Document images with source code
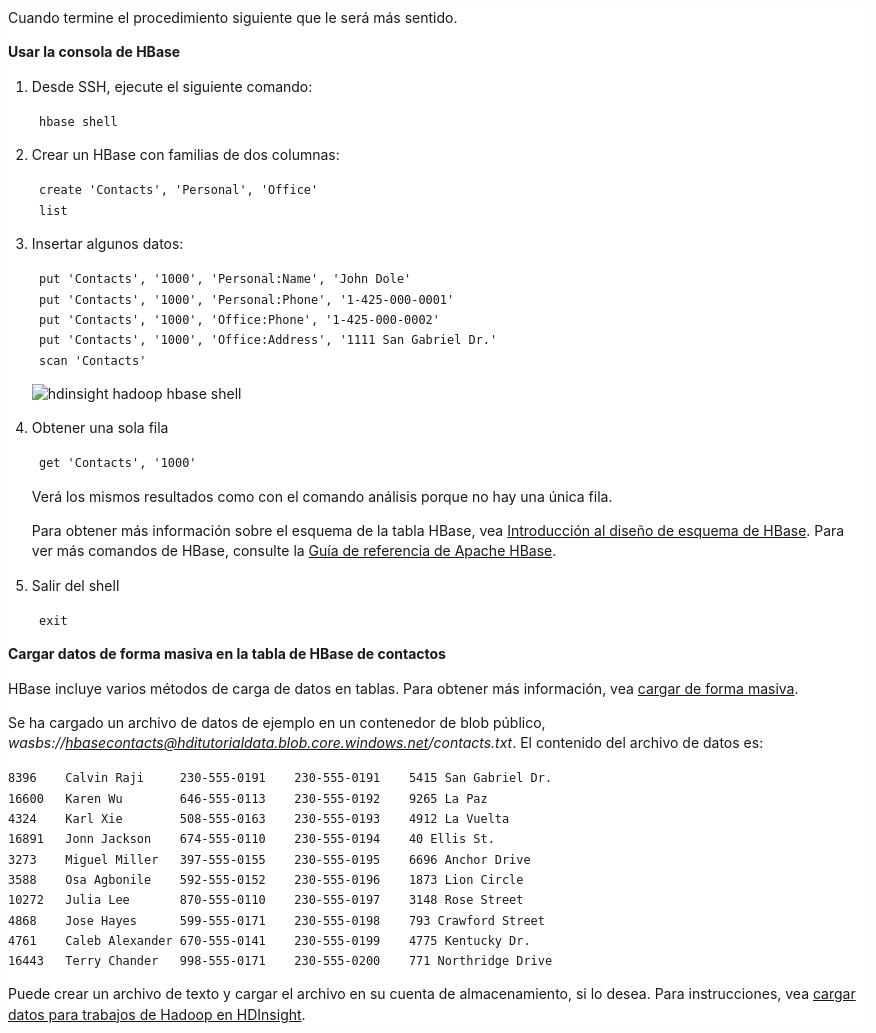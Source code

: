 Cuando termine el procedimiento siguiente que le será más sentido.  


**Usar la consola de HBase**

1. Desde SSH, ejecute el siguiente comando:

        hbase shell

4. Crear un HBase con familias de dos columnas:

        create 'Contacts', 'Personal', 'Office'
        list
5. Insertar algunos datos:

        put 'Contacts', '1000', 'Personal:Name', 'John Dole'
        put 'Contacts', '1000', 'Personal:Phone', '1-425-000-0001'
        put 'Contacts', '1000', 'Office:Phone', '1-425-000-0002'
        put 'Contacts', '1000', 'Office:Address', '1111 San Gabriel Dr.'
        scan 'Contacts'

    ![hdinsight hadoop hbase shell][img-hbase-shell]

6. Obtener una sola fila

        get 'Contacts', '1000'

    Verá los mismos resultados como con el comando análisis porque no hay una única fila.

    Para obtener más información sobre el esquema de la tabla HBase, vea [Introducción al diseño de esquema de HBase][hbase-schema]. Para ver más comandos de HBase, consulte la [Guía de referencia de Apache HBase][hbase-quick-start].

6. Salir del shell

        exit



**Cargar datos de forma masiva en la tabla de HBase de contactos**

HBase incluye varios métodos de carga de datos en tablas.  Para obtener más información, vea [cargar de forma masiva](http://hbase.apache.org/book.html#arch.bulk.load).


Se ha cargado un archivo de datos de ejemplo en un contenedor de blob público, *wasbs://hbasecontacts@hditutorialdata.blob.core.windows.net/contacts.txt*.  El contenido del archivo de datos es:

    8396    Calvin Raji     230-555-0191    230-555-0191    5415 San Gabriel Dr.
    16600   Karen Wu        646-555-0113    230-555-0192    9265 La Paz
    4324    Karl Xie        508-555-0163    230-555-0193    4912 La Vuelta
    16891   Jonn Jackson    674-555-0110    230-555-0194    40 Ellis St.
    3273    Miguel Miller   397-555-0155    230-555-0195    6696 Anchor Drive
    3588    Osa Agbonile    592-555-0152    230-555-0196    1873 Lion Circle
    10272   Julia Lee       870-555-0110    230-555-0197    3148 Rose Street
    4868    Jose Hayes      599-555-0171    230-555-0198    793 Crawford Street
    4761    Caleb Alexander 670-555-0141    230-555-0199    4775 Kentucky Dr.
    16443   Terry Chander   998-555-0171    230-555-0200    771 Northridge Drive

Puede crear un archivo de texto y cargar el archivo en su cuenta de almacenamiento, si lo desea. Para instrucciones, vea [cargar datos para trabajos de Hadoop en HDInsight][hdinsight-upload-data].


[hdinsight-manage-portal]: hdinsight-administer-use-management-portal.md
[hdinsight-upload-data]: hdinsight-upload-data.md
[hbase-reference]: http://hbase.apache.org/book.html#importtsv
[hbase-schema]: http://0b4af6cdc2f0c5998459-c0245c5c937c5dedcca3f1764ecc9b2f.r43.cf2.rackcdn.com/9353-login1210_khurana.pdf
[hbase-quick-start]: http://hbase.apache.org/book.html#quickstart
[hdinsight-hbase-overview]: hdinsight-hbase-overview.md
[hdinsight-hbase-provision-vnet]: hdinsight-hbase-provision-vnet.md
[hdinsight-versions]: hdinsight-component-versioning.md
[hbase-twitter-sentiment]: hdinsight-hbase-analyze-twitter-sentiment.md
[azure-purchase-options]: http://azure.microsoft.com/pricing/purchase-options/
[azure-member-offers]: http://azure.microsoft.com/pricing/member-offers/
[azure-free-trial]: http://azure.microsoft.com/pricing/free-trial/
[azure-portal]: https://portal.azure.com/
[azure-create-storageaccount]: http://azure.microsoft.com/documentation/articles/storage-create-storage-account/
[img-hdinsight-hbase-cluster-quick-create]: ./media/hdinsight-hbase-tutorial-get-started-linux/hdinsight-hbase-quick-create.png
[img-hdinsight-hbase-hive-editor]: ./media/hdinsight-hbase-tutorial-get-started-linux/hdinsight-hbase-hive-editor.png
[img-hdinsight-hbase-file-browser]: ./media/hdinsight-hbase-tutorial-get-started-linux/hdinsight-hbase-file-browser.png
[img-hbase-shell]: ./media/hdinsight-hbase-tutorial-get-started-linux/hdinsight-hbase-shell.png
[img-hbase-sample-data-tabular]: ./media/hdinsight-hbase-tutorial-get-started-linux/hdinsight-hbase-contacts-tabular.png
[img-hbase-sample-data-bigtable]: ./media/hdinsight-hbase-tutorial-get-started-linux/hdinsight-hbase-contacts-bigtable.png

EXERCISE REQUIREMENTS: From the records above, copy every line that includes the word "masiva".

RESPONSE BOX:
**Cargar datos de forma masiva en la tabla de HBase de contactos**
HBase incluye varios métodos de carga de datos en tablas.  Para obtener más información, vea [cargar de forma masiva](http://hbase.apache.org/book.html#arch.bulk.load).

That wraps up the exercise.